Dos estilos
La campaña electoral de las municipales y autonómicas del proximo 25 de mayo se está haciendo, más que cualquier otra en el pasado, en clave nacional. A ello contribuyen, sin duda, factores como el desgaste del Partido Popular en el último año, con la huelga general, el desastre del Prestige y la guerra de Irak; la consolidación de Zapatero, que cierra la crisis de renovación del PSOE después de sus derrotas electorales, y la proximidad de unas elecciones generales en que Aznar ya no será candidato.
Efectivamente, estas elecciones tienen algo de primera vuelta de las generales de 2004. El PSOE está ante el desafío de volver a ganar, por fin, unos comicios de ámbito nacional. Y en este sentido son para Zapatero un importante test de futuro, pues necesita una victoria que haga creíbles sus opciones para 2004. Para el PP, la situación es distinta, porque no tiene en liza al candidato a la sucesión. Pero la apuesta de Aznar tiene algo de referéndum de despedida, y ello explica su afán en dar un tono nacional a la campaña. La victoria, aun mínima, e incluso el empate serían interpretados como un éxito personal de Aznar y permitirían al PP salir airoso de su año más difícil, además de hacer más llevadera la crisis sucesoria.

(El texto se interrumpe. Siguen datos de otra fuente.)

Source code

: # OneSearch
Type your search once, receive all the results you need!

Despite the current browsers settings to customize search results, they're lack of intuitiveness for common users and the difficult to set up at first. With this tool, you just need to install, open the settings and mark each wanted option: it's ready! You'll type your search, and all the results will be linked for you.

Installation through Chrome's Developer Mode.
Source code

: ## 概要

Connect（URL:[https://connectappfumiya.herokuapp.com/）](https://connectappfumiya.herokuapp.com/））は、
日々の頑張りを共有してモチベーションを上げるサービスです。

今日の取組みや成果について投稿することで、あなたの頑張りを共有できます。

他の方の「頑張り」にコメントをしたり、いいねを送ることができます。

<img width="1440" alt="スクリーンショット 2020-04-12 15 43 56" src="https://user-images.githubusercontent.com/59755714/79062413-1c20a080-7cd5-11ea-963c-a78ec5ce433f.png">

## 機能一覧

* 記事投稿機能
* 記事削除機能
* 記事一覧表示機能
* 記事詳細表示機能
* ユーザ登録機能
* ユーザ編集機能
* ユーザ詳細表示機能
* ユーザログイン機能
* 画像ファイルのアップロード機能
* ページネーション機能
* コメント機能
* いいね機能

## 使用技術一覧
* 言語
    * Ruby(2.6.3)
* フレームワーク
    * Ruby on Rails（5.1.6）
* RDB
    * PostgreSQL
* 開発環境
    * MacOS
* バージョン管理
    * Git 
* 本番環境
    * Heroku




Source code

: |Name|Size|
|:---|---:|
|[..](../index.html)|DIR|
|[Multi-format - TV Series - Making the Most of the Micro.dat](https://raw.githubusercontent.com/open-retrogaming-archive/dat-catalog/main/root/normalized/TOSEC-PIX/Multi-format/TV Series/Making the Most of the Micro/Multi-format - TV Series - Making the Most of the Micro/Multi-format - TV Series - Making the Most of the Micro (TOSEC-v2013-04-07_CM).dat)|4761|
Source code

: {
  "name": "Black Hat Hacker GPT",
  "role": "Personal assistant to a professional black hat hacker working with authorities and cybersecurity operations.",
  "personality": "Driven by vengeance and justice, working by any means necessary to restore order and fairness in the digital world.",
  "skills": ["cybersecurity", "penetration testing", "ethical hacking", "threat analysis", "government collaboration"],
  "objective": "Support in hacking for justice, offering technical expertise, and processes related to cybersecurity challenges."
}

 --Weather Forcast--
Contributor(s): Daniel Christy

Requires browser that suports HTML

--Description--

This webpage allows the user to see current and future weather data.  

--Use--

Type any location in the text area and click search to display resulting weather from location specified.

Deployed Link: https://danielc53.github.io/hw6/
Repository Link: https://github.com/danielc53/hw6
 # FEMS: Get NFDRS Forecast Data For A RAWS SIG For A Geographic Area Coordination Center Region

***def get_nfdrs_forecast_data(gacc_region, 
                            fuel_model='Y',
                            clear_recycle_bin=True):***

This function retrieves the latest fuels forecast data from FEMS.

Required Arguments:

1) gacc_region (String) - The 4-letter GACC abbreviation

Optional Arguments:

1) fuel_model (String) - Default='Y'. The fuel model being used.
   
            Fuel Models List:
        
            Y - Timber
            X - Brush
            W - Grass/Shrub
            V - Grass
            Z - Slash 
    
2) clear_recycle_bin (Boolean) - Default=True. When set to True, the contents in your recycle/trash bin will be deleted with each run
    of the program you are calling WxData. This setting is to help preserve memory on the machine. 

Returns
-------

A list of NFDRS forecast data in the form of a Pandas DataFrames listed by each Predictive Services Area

Todos estos desafíos e incertidumbres, la mayoría de ellos atribuibles exclusivamente a Aznar, por ser consecuencia de decisiones personales -su renuncia, la apuesta por el belicismo de Bush-, convierten estas elecciones en una buena muestra para las generales, quedando la política municipal muy en segundo plano. No es extraño, por ello, que los debates sobre las cuestiones locales se minimicen y se presenten como epifenómenos de la política nacional. Y a ello contribuye la falta de pudor con que el Gobierno utiliza el BOE y la mesa del Consejo de Ministros para, en plena campaña electoral, aprobar ayudas (a los damnificados por las inundaciones del Ebro y el Duero del pasado invierno) o tomar iniciativas legislativas hace tiempo esperadas (sobre familias numerosas y discapacitados).
Aznar ha querido que la campaña fuera suya, imprimiéndola un tono agresivo y antipático que recuerda su peor época de oposición. Sus constantes invocaciones al pasado socialista y la apelación al miedo, recuperando el discurso de las pensiones que tanto criticó cuando Felipe González lo usó en su contra, dan la medida de las dudas en las que se mueve Aznar. Y ello explica quizás su permanente referencia al problema del terrorismo, convencido de sus réditos electorales fuera del País Vasco. En su regreso al pasado ha llegado a recuperar una cantinela propia del discurso franquista: la España amenazada por la coalición radical de rojos y separatistas. Sólo le ha faltado invocar a la masonería.
Ante tan ruidoso espectáculo, es una bendición del cielo que José Luis Rodríguez Zapatero se haya creído que su secreto está en la fuerza tranquila y en la moderación de estilo. Habrá que ver la traducción electoral que ello tiene. Pero es un acierto que Zapatero intente convertirse, con su estilo calmado, en referente político del amplio sector de la sociedad civil que lleva un año protestando contra la arrogancia de Aznar. La sociedad española tiene ahora la ocasión de transformar políticamente sus inquietudes. El carácter nacional que Aznar y Zapatero han dado a la campaña debería ser un estímulo para hacerlo. ¿Aumentará la participación en las elecciones del próximo domingo o muchos de los que han hecho oír sus protestas durante el último año considerarán que no hay oferta que les merezca confianza y se quedarán en casa? ¿La guerra condicionará el voto o, pasadas las emociones fuertes, pesarán más los intereses de cada cual? Éstas son las incógnitas decisivas sobre los efectos de esta extraña campaña.